The present application claims priority to Prov. U.S. Pat. App. Ser. No. 63/493,512 filed Mar. 31, 2023, the entire disclosures of which application are hereby incorporated herein by reference.
At least some embodiments disclosed herein relate to computer communications in general and more particularly, but not limited to, virtual channel allocation for communications over time sensitive networking bus to access heterogeneous accelerators for multiplication and accumulation operations.
Some applications, such as the streaming of audio and video content for playing back over a computer network, are sensitive to delay and its variations in data delivery over the computer network. When a data consuming application (e.g., a media player) fails to receive a piece of data from a data transmission application (e.g., a content streamer) in time for the use of the piece of data, synchronization between the applications is broken, causing a glitch in the data consuming application.
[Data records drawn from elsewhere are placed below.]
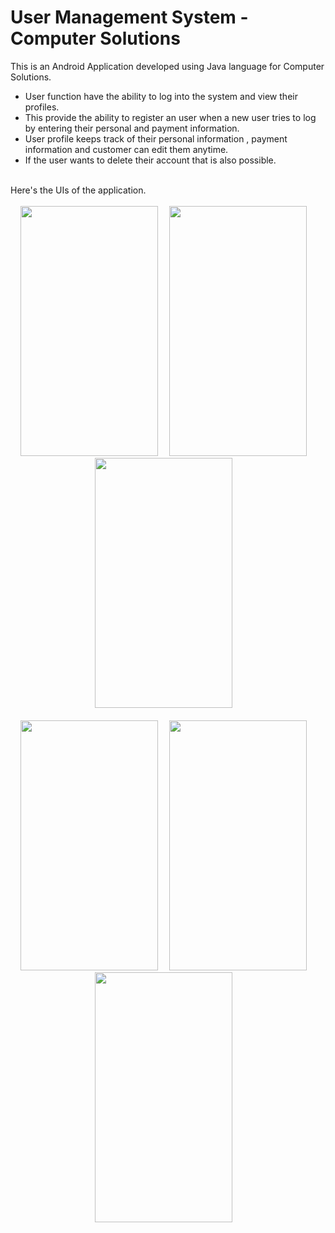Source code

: # User Management System - Computer Solutions
This is an Android Application developed using Java language for Computer Solutions.

* User function have the ability to log into the system and view their profiles.
* This provide the ability to register an user when a new user tries to log by entering their personal and payment information.
* User profile keeps track of their personal information , payment information and customer can edit them anytime.
* If the user wants to delete their account that is also possible.

<br/>
Here's the UIs of the application.
<br/><br/>

<div align=center>
  <img src="https://user-images.githubusercontent.com/66903669/192133384-b9ef31a8-669c-4b4c-8f51-261145de0a4f.png" width="220" height="400" />&emsp;
  <img src="https://user-images.githubusercontent.com/66903669/192133378-bfc2d333-607c-45a5-b763-4bd97333f4f3.png" width="220" height="400" />&emsp;
  <img src="https://user-images.githubusercontent.com/66903669/192133379-70e93fcf-0f47-47ba-a6b9-5e07f6b9bce2.png" width="220" height="400" />&emsp;
  <br/><br/>
  <img src="https://user-images.githubusercontent.com/66903669/192133381-6459a09f-9145-4b6e-b69c-4bdc00e385ee.png" width="220" height="400" />&emsp;
  <img src="https://user-images.githubusercontent.com/66903669/192133382-96b65606-8a9a-49bd-a680-5c0978595e2d.png" width="220" height="400" />&emsp;
  <img src="https://user-images.githubusercontent.com/66903669/192133383-bf12c7c4-4345-482e-beb8-436fa32e0715.png" width="220" height="400" />&emsp;
</div>
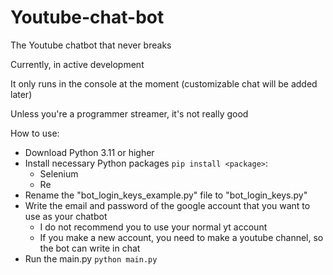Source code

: # Youtube-chat-bot
 The Youtube chatbot that never breaks

 Currently, in active development
 
 It only runs in the console at the moment (customizable chat will be added later)
 
 Unless you're a programmer streamer, it's not really good

 How to use:
 - Download Python 3.11 or higher
 - Install necessary Python packages ``pip install <package>``:
   - Selenium
   - Re
 - Rename the "bot_login_keys_example.py" file to "bot_login_keys.py"
 - Write the email and password of the google account that you want to use as your chatbot 
   - I do not recommend you to use your normal yt account
   - If you make a new account, you need to make a youtube channel, so the bot can write in chat
  - Run the main.py ``python main.py``
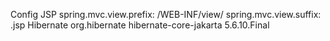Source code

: Config JSP
spring.mvc.view.prefix: /WEB-INF/view/
spring.mvc.view.suffix: .jsp
Hibernate
<dependency>
    <groupId>org.hibernate</groupId>
    <artifactId>hibernate-core-jakarta</artifactId>
    <version>5.6.10.Final</version>
</dependency>
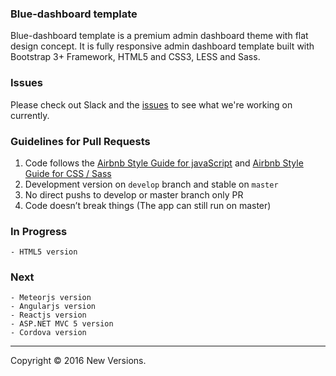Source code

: ﻿### Blue-dashboard template
Blue-dashboard template is a premium admin dashboard theme with flat design concept. It is fully responsive admin dashboard template built with Bootstrap 3+ Framework, HTML5 and CSS3, LESS and Sass.

### Issues

Please check out Slack and the [issues](https://github.com/New-versions/Blue-dashboard/issues) to see what we're working on currently.

### Guidelines for Pull Requests

1. Code follows the [Airbnb Style Guide for javaScript](https://github.com/airbnb/javascript) and [Airbnb Style Guide for CSS / Sass](https://github.com/airbnb/css)
2. Development version on `develop` branch and stable on `master`
3. No direct pushs to develop or master branch only PR
3. Code doesn’t break things (The app can still run on master)

### In Progress
    - HTML5 version

### Next
    - Meteorjs version
    - Angularjs version
    - Reactjs version
    - ASP.NET MVC 5 version 
    - Cordova version
-----

Copyright © 2016 New Versions.
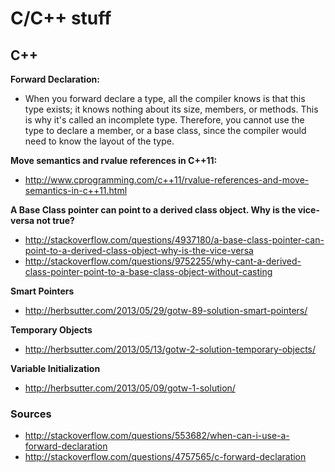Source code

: C/C++ stuff
===========

C++
---
**Forward Declaration:**
- When you forward declare a type, all the compiler knows is that this type exists; it knows nothing about its size, members, or methods. This is why it's called an incomplete type. Therefore, you cannot use the type to declare a member, or a base class, since the compiler would need to know the layout of the type.

**Move semantics and rvalue references in C++11:**
- http://www.cprogramming.com/c++11/rvalue-references-and-move-semantics-in-c++11.html

**A Base Class pointer can point to a derived class object. Why is the vice-versa not true?**
- http://stackoverflow.com/questions/4937180/a-base-class-pointer-can-point-to-a-derived-class-object-why-is-the-vice-versa
- http://stackoverflow.com/questions/9752255/why-cant-a-derived-class-pointer-point-to-a-base-class-object-without-casting

**Smart Pointers**
- http://herbsutter.com/2013/05/29/gotw-89-solution-smart-pointers/

**Temporary Objects**
- http://herbsutter.com/2013/05/13/gotw-2-solution-temporary-objects/

**Variable Initialization**
- http://herbsutter.com/2013/05/09/gotw-1-solution/



### Sources
- http://stackoverflow.com/questions/553682/when-can-i-use-a-forward-declaration
- http://stackoverflow.com/questions/4757565/c-forward-declaration
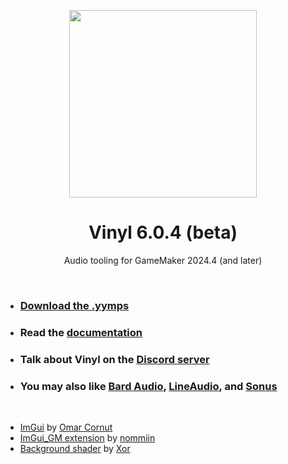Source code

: <p align="center"><img src="https://raw.githubusercontent.com/JujuAdams/vinyl/master/LOGO.png" style="display:block; margin:auto; width:300px"></p>
<h1 align="center">Vinyl 6.0.4 (beta)</h1>

<p align="center">Audio tooling for GameMaker 2024.4 (and later)</p>

&nbsp;

- ### [Download the .yymps](https://github.com/JujuAdams/Vinyl/releases/)
- ### Read the [documentation](http://jujuadams.github.io/Vinyl)
- ### Talk about Vinyl on the [Discord server](https://discord.gg/8krYCqr)
- ### You may also like [Bard Audio](https://github.com/gl326/bard-audio), [LineAudio](https://github.com/WangleLine/LineAudio), and [Sonus](https://github.com/tabularelf/Sonus)

&nbsp;

- [ImGui](https://github.com/ocornut/imgui) by [Omar Cornut](https://www.miracleworld.net/)
- [ImGui_GM extension](https://github.com/nommiin/ImGui_GM/) by [nommiin](https://nomm.dev/)
- [Background shader](https://www.shadertoy.com/view/3sccD8/) by [Xor](https://xor.graphics/)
Buffering is typically used to reduce the likelihood of a piece of data failing to arrive timely.
Time sensitive networking includes techniques for time synchronization among devices involved in communications over a network, techniques for scheduling and traffic shaping, and techniques for selection of communication paths, path reservations and fault-tolerance.
Many techniques have been developed to accelerate the computations of multiplication and accumulation. For example, multiple sets of logic circuits can be configured in arrays to perform multiplications and accumulations in parallel to accelerate multiplication and accumulation operations. For example, photonic accelerators have been developed to use phenomenon in optical domain to obtain computing results corresponding to multiplication and accumulation. For example, a memory sub-system can use a memristor crossbar or array to accelerate multiplication and accumulation operations in electrical domain.
A computing system can be configured to include a number of components connected via a number of connections to memory sub-systems. For example, connections according to compute express link (CXL) can be used to provide high-speed connections among a central processing unit (CPU), memory, a graphics processing unit (GPU), etc.
A memory sub-system can include one or more memory devices that store data. The memory devices can be, for example, non-volatile memory devices and volatile memory devices. In general, a host system can utilize a memory sub-system to store data at the memory devices and to retrieve data from the memory devices.
At least some embodiments disclosed herein provide techniques to manage access to, over a time sensitive networking bus, accelerators of multiplication and accumulation operations.
For example, a manager can be configured on the time sensitive networking bus to dynamically allocate virtual channels over the time sensitive networking bus to satisfy the timing requirements of computing tasks that use the accelerators connected to the time sensitive networking bus.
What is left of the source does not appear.